Two Wheels in Motion

Geysering gas prices make motorcycle ownership a smart move

Take one look at the chart below and you might wonder why you are driving an SUV or minivan or pickup truck or midsize sedan when you could be zooming off to work or school on a fuel-frugal motorcycle or scooter. With the average price of self-serve regular topping $3.50 a gallon, or 75¢ a gallon higher than this time last year, two wheels instead of four starts making sense. What makes even more sense is taking a Motorcycle Safety course at Dakota County Technical College, but more on that in a minute.

Chart and graph courtesy of AAA
Fuel for thought

Even the most fuel-efficient four-wheeled vehicles wolf down gas. The top SUV, the 2011 Ford Escape Hybrid FWD, gets 34 mpg city, 31 highway. The top minivan, the Honda Odyssey, gets 19 city, 28 highway. The top pickup, the 2011 Chevrolet Silverado 15 Hybrid, gets only 20 mpg, 23 highway. The top midsize sedan, the 2011 Toyota Prius Hybrid, gets a respectable 51 city and 48 highway, but a 2012 Prius will have a base price of around $24,000–$30,000. A 2012 BMW K1600GTL, the top-of-the-line luxury touring machine, runs $25,845 for the Premium Package and you are still getting 51 mpg.

Bikes taking a bite out of gas costs

Time to scoot

Scooters do even better in terms of mileage and price. The Honda Ruckus, which starts at a mere $2,149, averages nearly 82 mpg.

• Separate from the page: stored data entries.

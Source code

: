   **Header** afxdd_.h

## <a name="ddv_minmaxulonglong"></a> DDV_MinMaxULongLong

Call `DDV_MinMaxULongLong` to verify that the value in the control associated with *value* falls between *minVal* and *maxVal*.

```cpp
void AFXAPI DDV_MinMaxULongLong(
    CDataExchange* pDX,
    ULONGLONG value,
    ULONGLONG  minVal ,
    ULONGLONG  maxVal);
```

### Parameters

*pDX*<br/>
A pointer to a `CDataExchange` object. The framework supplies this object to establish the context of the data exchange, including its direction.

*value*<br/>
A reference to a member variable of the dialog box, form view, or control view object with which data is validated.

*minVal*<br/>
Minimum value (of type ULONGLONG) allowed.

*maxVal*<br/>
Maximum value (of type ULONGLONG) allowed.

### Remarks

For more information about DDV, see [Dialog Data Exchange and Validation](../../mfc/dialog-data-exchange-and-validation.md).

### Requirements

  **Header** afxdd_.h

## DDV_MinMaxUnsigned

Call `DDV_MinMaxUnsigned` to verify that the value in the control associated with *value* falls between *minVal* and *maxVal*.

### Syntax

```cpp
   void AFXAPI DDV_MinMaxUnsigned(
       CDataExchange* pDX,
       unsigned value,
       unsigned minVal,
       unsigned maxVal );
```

The Vespa LX 50 gets from 95 to 100 mpg and starts at $3,300. If you want to swear off gas altogether, you can opt for the Vectrix VX-1 Li+, an all-electric, highway-capable scooter with a top speed of 68 mph and a range of 55–85 miles—all for a measly penny a mile. Alternative fuel motorcycles are also on the horizon, including the Suzuki Crosscage prototype, which employs a fuel-cell block to generate power from hydrogen gas.

At the speed of green

Still not convinced? Then it’s time to break out your environmental scruples. Take a look at this data compiled by the Current Motor Company regarding carbon footprints. Big SUVs are the bigfoots of the bunch while motorcycles and electric scooters are dialing back their shoe sizes big time.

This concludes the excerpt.